Back in the early '90s when I was in college, with some sorrow I replaced my lovely Amiga 2000 with a Mac LC in order to crank out higher quality print documents for my classwork. And, in that capacity, the Mac excelled. Sadly, as the weakest color Macintosh one could buy, it was not much of a game machine -- not that there were that many Mac games out there to play, anyhow. One game, however, was huge fun and played rather well even on the meager LC. It eased my pain at having to part with the veritable gaming powerhouse that was the Amiga. The game I speak of is Spectre, by Peninsula Gameworks, and it actually made that little LC feel like a proper game machine.

Spectre is a 3D, filled-vector tank battle game something akin to Battlezone. The simple objective was to drive your tank around various obstacle-filled battlefields collecting flags and dodging the fire of AI enemy vehicles. The game also supported local multiplayer over the Mac's integrated AppleTalk networking hardware. It was followed by Spectre VR, an overall enhanced, network-centric title. Both versions were highly rated at the time and were awesome to play on the Mac's relatively high resolution, color display.

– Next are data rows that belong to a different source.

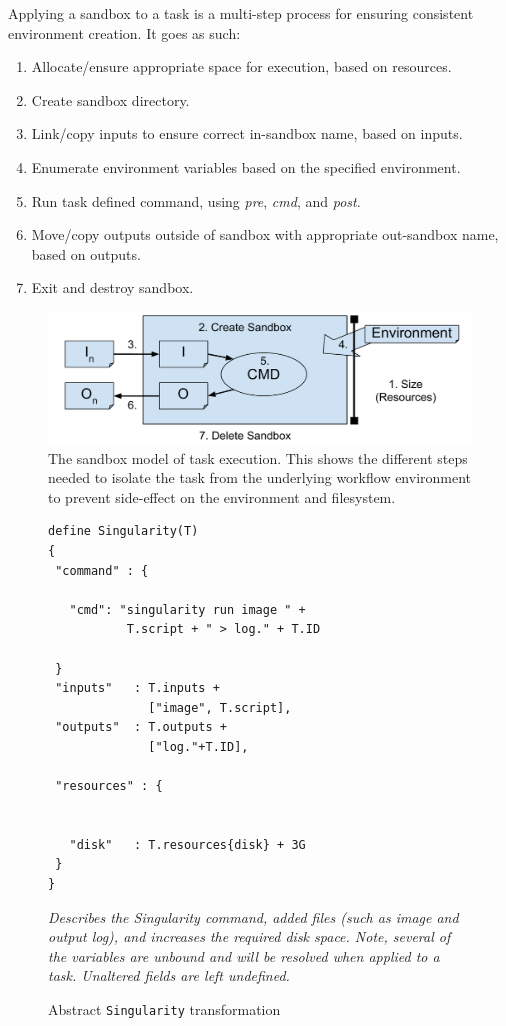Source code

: \documentclass[conference]{IEEEtran}
\begin{document}
Applying a sandbox to a task is 
a multi-step process for ensuring consistent environment creation.
It goes as such:
\begin{enumerate}
    \item Allocate/ensure appropriate space for execution, based on resources.
    \item Create sandbox directory.
    \item Link/copy inputs to ensure correct in-sandbox name, based on inputs.
    \item Enumerate environment variables based on the specified environment.
    \item Run task defined command, 
    using \emph{pre}, \emph{cmd}, and \emph{post}.
    \item Move/copy outputs outside of sandbox with appropriate out-sandbox name, based on outputs.
    \item Exit and destroy sandbox.
\end{enumerate}


\begin{figure}[H]
\includegraphics[width=\columnwidth]{graphics/sandboxing_short.pdf}
\caption{The sandbox model of task execution.
This shows the different steps needed to isolate
the task from the underlying workflow environment
to prevent side-effect on the environment and 
filesystem.}
\label{fig:sandbox}
\end{figure}


\begin{figure}[t]
\begin{framed}
\begin{verbatim}
define Singularity(T) 
{
 "command" : {
 
   "cmd": "singularity run image " +
           T.script + " > log." + T.ID
         
 }
 "inputs"   : T.inputs + 
              ["image", T.script],
 "outputs"  : T.outputs +
              ["log."+T.ID],
              
 "resources" : {
 
 
   "disk"   : T.resources{disk} + 3G
 }
}
\end{verbatim}
\end{framed}
\caption{Abstract {\tt Singularity} transformation}
\small
\emph{Describes the Singularity command, added files
(such as image and output log), and increases
the required disk space. Note, several of the
variables are unbound and will be resolved when
applied to a task. Unaltered fields are left
undefined.}
\label{sing-wrap}
\end{figure}
\end{document}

As a lover of that 1991 title -- pretty much the only game I played on that Mac -- you can imagine my thrill when Spectre 3D [link] made its debut in the App Store. And the iPhone release is not just a port of Spectre; the game includes iPhone versions of both Spectre and Spectre VR, including four different multiplayer games. It's pretty much an old Spectre jockey's dream come true.

Let's start with the single player scenarios. Both Spectre and Spectre VR are pretty much straight conversions of the Mac originals, although on the iPhone they play glass-smooth thanks to the device's processor and graphics hardware, both of which are far more powerful than that found on even the very highest end Mac systems of the day. (There's even anaglyph 3D -- red / blue glasses -- support.) You move from battlefield to battlefield, collecting flags and power-ups and blasting enemies using one of three different view modes: first person, over-the-shoulder, and 2D top-down. Direction and weapons are controlled via touch; steering is accomplished with either an analog virtual stick (default) or a digital control square in the lower-left corner of the screen while weapons and jump are controller by virtual buttons at the lower-right. The controls, analog in particular, are responsive and work quite well. It's simple but a lot of fun, especially for those who remember the days of 68020 and 68030 Macs.

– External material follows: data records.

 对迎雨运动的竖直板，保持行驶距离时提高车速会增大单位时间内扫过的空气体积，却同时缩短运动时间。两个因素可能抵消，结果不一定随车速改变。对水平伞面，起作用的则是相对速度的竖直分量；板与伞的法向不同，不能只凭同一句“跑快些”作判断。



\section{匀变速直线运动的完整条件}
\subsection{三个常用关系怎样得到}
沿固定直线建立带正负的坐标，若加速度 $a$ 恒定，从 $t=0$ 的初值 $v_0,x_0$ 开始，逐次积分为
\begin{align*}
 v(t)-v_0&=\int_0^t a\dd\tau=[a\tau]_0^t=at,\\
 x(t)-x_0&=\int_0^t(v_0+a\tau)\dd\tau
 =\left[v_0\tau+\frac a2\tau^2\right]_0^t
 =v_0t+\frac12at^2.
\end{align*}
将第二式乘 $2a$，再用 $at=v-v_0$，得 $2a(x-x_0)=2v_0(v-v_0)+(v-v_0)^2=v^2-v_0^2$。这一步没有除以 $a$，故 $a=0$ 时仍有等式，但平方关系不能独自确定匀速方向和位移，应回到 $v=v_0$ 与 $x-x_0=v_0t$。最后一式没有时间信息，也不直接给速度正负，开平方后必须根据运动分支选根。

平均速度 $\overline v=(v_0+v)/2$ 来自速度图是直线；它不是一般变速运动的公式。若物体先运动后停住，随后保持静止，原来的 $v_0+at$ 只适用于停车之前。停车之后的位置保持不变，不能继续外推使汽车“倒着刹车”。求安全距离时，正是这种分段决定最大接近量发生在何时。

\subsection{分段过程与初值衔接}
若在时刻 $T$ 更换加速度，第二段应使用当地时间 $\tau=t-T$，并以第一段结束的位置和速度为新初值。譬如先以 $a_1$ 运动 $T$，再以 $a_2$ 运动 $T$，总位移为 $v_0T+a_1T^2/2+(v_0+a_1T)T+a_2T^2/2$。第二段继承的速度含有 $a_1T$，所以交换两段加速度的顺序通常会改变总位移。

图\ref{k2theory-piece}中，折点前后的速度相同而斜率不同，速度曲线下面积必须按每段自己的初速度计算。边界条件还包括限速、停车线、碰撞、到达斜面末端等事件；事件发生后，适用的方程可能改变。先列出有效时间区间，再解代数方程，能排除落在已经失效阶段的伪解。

In the multiplayer modes, things really start to get interesting. As I mentioned, there are four multiplayer games: Arena, Capture the Flag, Flag Rally, and Base Raid. Up to four players can compete locally via Bluetooth and up to 16 players can get in on the fun over the Internet or local WiFi. The game has just hit the App Store and, as such, there are not that many players online -- no surprise. But I was happy to see that most of the game servers available feature AI bots that offer up a rather solid online game experience. The action gets downright frantic. It's Spectre as I never saw it back in '91 -- pretty "white knuckle," really.

As I said earlier, Spectre 3D is an absolute instant buy for anyone who enjoyed the title back in the day. And, while it doesn't steal the crown from Vector Tanks Extreme for the ultimate iPhone Battlezone experience, Spectre 3D has multiplayer support going for it, and is a good deal of fun. I hope to see kill you online sometime soon.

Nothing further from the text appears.